By Richard P. Wilson
A Brief Explanation of Glaucoma
Glaucoma is a general term used to describe a
group of diseases of the eye, all of which have pressure within
the eye greater than the eye can tolerate and still remain healthy.
Where does this pressure come from? In the front of the eye, there
is a watery fluid called aqueous which keeps the eyeball firm
and its contents clear. This aqueous fluid is produced by a part
of the eye called the ciliary body. In the normal eye, the fluid
constantly flows into and out of the eye, and there is a perfect
balance between the fluid made by the ciliary body and the fluid
drained through the drain of the eye called the trabecular meshwork.
In glaucoma, for a variety of reasons many of which are unknown,
fluid does not flow out of the eye properly, often because the
drain of the eye, the trabecular meshwork, becomes clogged. The
eye continues to produce aqueous fluid normally but the fluid
is not allowed to exit the eye at a normal rate, resulting in
abnormally high intraocular pressure. When the pressure becomes
too high (and this level varies from person to person), it causes
damage to the delicate optic nerve in the back of the eye. The
optic nerve transmits what the eye sees to the brain. Nerve fibers
do not regenerate, therefore, damage to optic nerve is a serious
matter. Unfortunately, the pressure may be very high without causing
any pain or discomfort that would warn the patient. When glaucoma
is diagnosed, the doctor determines what pressure level is safe
for each individual and he or she varies the treatment accordingly.
Treatment for glaucoma generally starts out with special drops
which help to lower the pressure. If this is not successful, then
alternate modes of treatment must be considered.
Cyclocrytherapy
One way to combat the dangerously high pressure
in an eye with one of the more difficult to control glaucomas
is to cut down on the amount of fluid produced. This is how cyclocryotherapy
works. Remember, the ciliary body produces the aqueous fluid in
the eye. Applying a freezing probe to parts of the ciliary body
literally freezes this part of the eye. The freezing stops the
fluid production from that part of the ciliary body. Hopefully,
with less fluid being made, medications can keep the amount of
fluid produced equal to the amount of fluid drained - thus, the
pressure remains controlled.
Cyclocryotherapy is considered surgery, even
though no cut or incision is made in the eye. Therefore, it is
associated with certain risks. The main risk is that it will not
completely control the pressure. The success rate is 65%-70% with
one treatment, 90% success after the second treatment, and 95%
with the third treatment. However, 8% at 1 year and 12% by 4 years
face cyclocryotherapy's main complication, that not enough fluid
will be produced after surgery, and the eye will become too soft.
Eyes that end up with this complication are not painful, but the
vision will not be better than the big "E" on the chart
and may be much worse. While the explanation of this procedure
may be alarming, glaucoma patients often find themselves in a
situation where they cannot avoid risk.
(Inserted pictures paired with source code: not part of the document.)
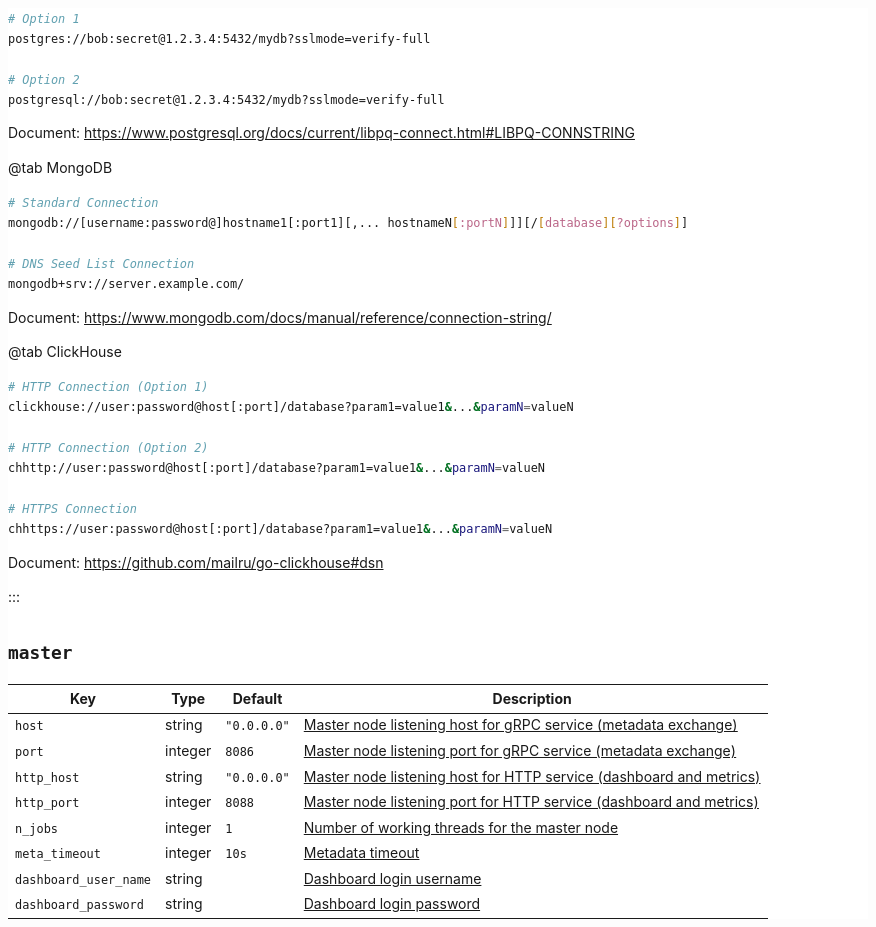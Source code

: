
 ```bash
# Option 1
postgres://bob:secret@1.2.3.4:5432/mydb?sslmode=verify-full

# Option 2
postgresql://bob:secret@1.2.3.4:5432/mydb?sslmode=verify-full
```
Document: https://www.postgresql.org/docs/current/libpq-connect.html#LIBPQ-CONNSTRING

@tab MongoDB

```bash
# Standard Connection
mongodb://[username:password@]hostname1[:port1][,... hostnameN[:portN]]][/[database][?options]]

# DNS Seed List Connection
mongodb+srv://server.example.com/
```

Document: https://www.mongodb.com/docs/manual/reference/connection-string/

@tab ClickHouse

```bash
# HTTP Connection (Option 1)
clickhouse://user:password@host[:port]/database?param1=value1&...&paramN=valueN

# HTTP Connection (Option 2)
chhttp://user:password@host[:port]/database?param1=value1&...&paramN=valueN

# HTTPS Connection
chhttps://user:password@host[:port]/database?param1=value1&...&paramN=valueN
```

Document: https://github.com/mailru/go-clickhouse#dsn

:::

## `master`

| Key | Type | Default | Description |
| --- | --- | --- | --- |
| `host` | string | `"0.0.0.0"` | [Master node listening host for gRPC service (metadata exchange)](./concepts/how-it-works#architecture) |
| `port` | integer | `8086` | [Master node listening port for gRPC service (metadata exchange)](./concepts/how-it-works#architecture) |
| `http_host` | string | `"0.0.0.0"` | [Master node listening host for HTTP service (dashboard and metrics)](./gorse-dashboard#login) |
| `http_port` | integer | `8088` | [Master node listening port for HTTP service (dashboard and metrics)](./gorse-dashboard#login) |
| `n_jobs` | integer | `1` | [Number of working threads for the master node](./concepts/how-it-works#architecture) |
| `meta_timeout` | integer | `10s` | [Metadata timeout](./concepts/how-it-works#architecture) |
| `dashboard_user_name` | string |     | [Dashboard login username](./gorse-dashboard#login) |
| `dashboard_password` | string |     | [Dashboard login password](./gorse-dashboard#login) |
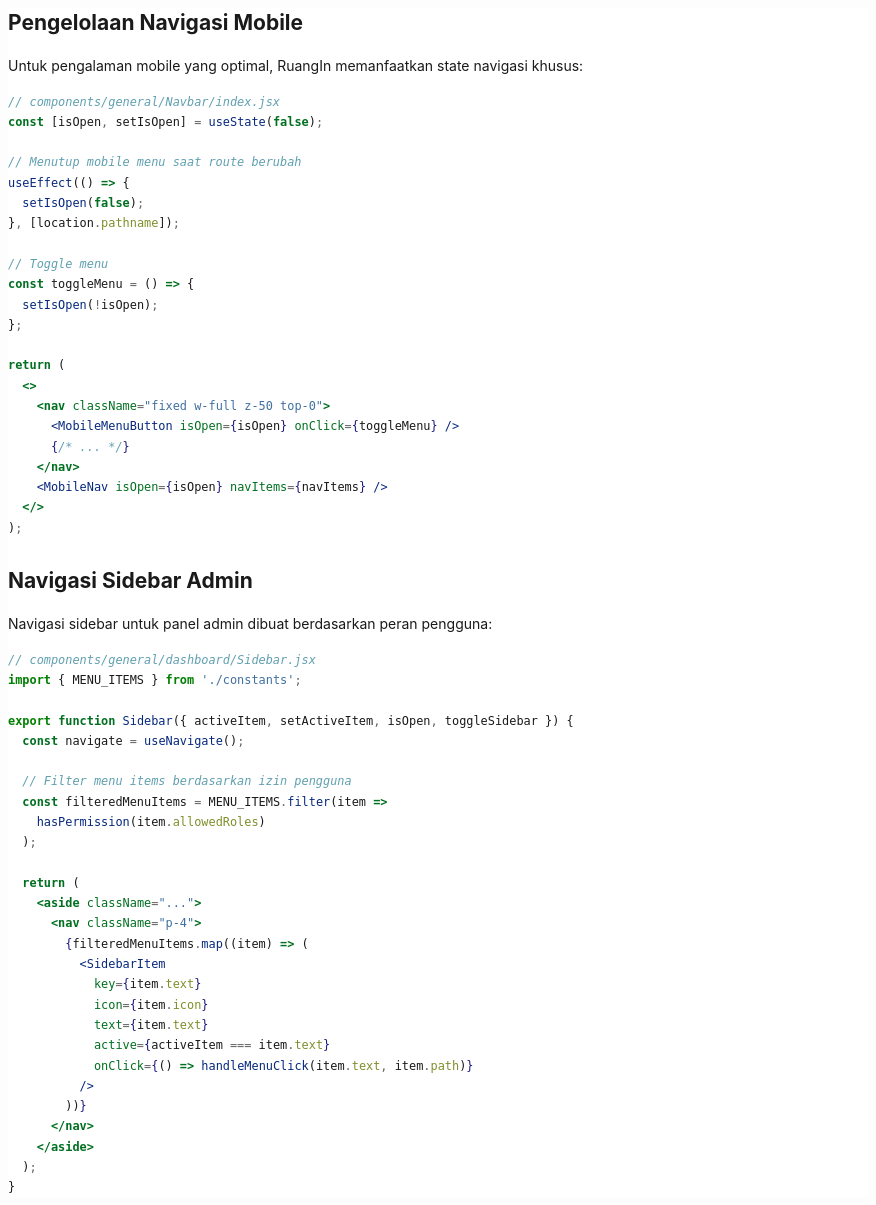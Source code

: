## Pengelolaan Navigasi Mobile

Untuk pengalaman mobile yang optimal, RuangIn memanfaatkan state navigasi khusus:

```jsx
// components/general/Navbar/index.jsx
const [isOpen, setIsOpen] = useState(false);

// Menutup mobile menu saat route berubah
useEffect(() => {
  setIsOpen(false);
}, [location.pathname]);

// Toggle menu
const toggleMenu = () => {
  setIsOpen(!isOpen);
};

return (
  <>
    <nav className="fixed w-full z-50 top-0">
      <MobileMenuButton isOpen={isOpen} onClick={toggleMenu} />
      {/* ... */}
    </nav>
    <MobileNav isOpen={isOpen} navItems={navItems} />
  </>
);
```

## Navigasi Sidebar Admin

Navigasi sidebar untuk panel admin dibuat berdasarkan peran pengguna:

```jsx
// components/general/dashboard/Sidebar.jsx
import { MENU_ITEMS } from './constants';

export function Sidebar({ activeItem, setActiveItem, isOpen, toggleSidebar }) {
  const navigate = useNavigate();

  // Filter menu items berdasarkan izin pengguna
  const filteredMenuItems = MENU_ITEMS.filter(item => 
    hasPermission(item.allowedRoles)
  );

  return (
    <aside className="...">
      <nav className="p-4">
        {filteredMenuItems.map((item) => (
          <SidebarItem
            key={item.text}
            icon={item.icon}
            text={item.text}
            active={activeItem === item.text}
            onClick={() => handleMenuClick(item.text, item.path)}
          />
        ))}
      </nav>
    </aside>
  );
}
```

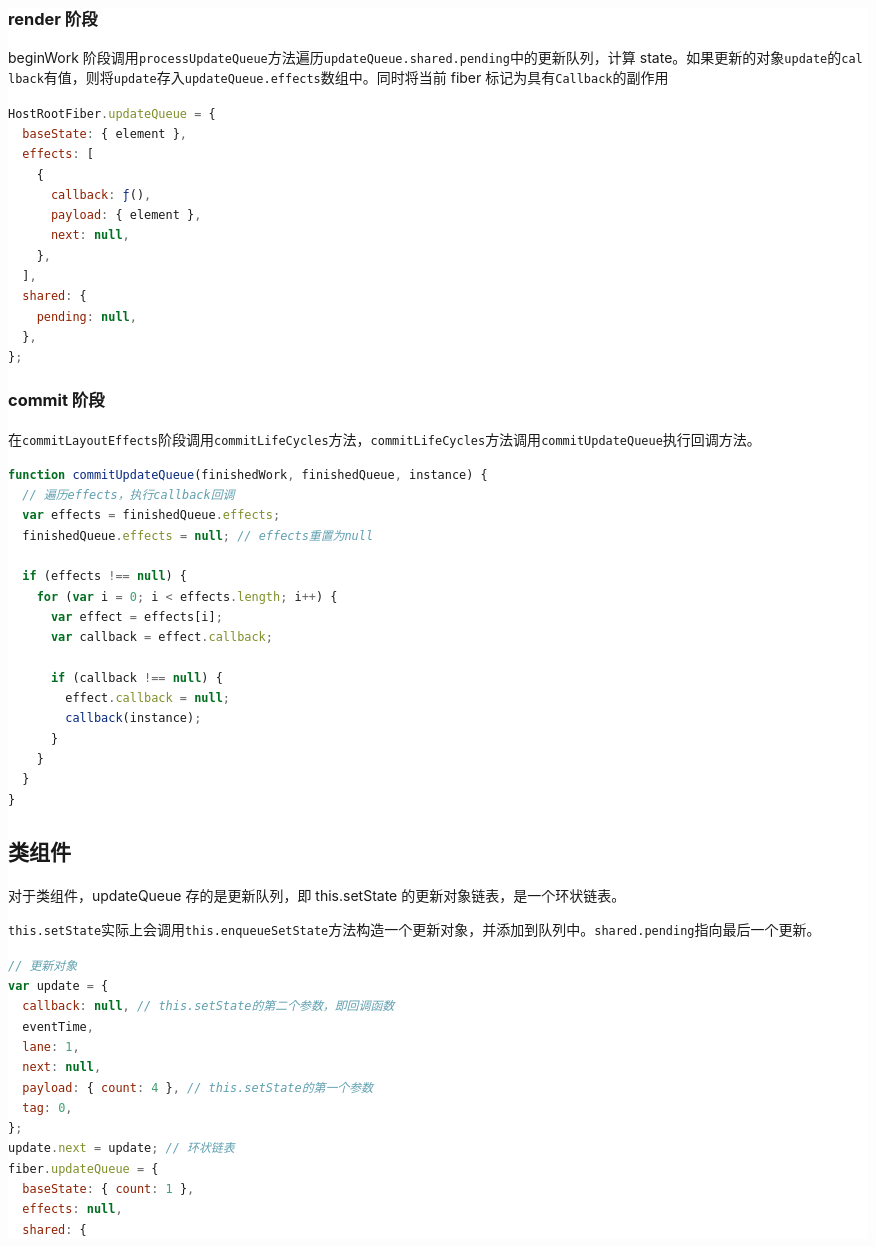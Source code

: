 ### render 阶段

beginWork 阶段调用`processUpdateQueue`方法遍历`updateQueue.shared.pending`中的更新队列，计算 state。如果更新的对象`update`的`callback`有值，则将`update`存入`updateQueue.effects`数组中。同时将当前 fiber 标记为具有`Callback`的副作用

```js
HostRootFiber.updateQueue = {
  baseState: { element },
  effects: [
    {
      callback: ƒ(),
      payload: { element },
      next: null,
    },
  ],
  shared: {
    pending: null,
  },
};
```

### commit 阶段

在`commitLayoutEffects`阶段调用`commitLifeCycles`方法，`commitLifeCycles`方法调用`commitUpdateQueue`执行回调方法。

```js
function commitUpdateQueue(finishedWork, finishedQueue, instance) {
  // 遍历effects，执行callback回调
  var effects = finishedQueue.effects;
  finishedQueue.effects = null; // effects重置为null

  if (effects !== null) {
    for (var i = 0; i < effects.length; i++) {
      var effect = effects[i];
      var callback = effect.callback;

      if (callback !== null) {
        effect.callback = null;
        callback(instance);
      }
    }
  }
}
```

## 类组件

对于类组件，updateQueue 存的是更新队列，即 this.setState 的更新对象链表，是一个环状链表。

`this.setState`实际上会调用`this.enqueueSetState`方法构造一个更新对象，并添加到队列中。`shared.pending`指向最后一个更新。

```js
// 更新对象
var update = {
  callback: null, // this.setState的第二个参数，即回调函数
  eventTime,
  lane: 1,
  next: null,
  payload: { count: 4 }, // this.setState的第一个参数
  tag: 0,
};
update.next = update; // 环状链表
fiber.updateQueue = {
  baseState: { count: 1 },
  effects: null,
  shared: {
```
In many cases, there is
less risk in having the procedure than in allowing the intraocular
pressure to remain high. Glaucoma surgeons take all possible precautions
and try to stay on the side of too little freezing rather than
too much.
What to Expect?
This procedure is almost always performed as
an outpatient in the office. Occasionally in some special situations,
the patient must be admitted to the hospital before the procedure.
The surgery is done under local anesthesia - so the patient is
awake but the eye to be operated is asleep. The anesthesia lasts
for about twelve hours, so there is no pain during and after the
treatment. After the anesthesia wears off, there may be some discomfort
which can be controlled with pain-relieving medication.
Another option to control pain is an injection
which will numb the eye for about three months; this injection
eliminates almost all discomfort. The drawbacks of this option
are that the lid can be droopy during this period of numbness
and the nerve that works the muscles to the eye can be affected.
In about 20% of the cases, the eye does not move as well as it
did before. Since the cornea is numbed also, it may dry out and
form an ulcer. However, this happens very rarely, and only if
the eye is not wet by blinking regularly. Any side-effects due
to numbness from this injection disappear in two to three months.
After the treatment, patients continue to take
most of the same medications as before surgery. The only exceptions
are Pilocarpine (the green-top drop) and Xalatan (the clear top
at bedtime) which should be discontinued after the treatment.
A red-top drop to allow the eye to rest and a white-top drop for
inflammation are added to the glaucoma medications. After the
cyclocryotherapy, explicit instructions concerning post-operative
care are given.
It is normal for patients to feel anxious and
concerned about this procedure. Good communication with the treating
ophthalmologist about the benefits and risks of cyclocryotherapy
as well as alternative treatments are a must.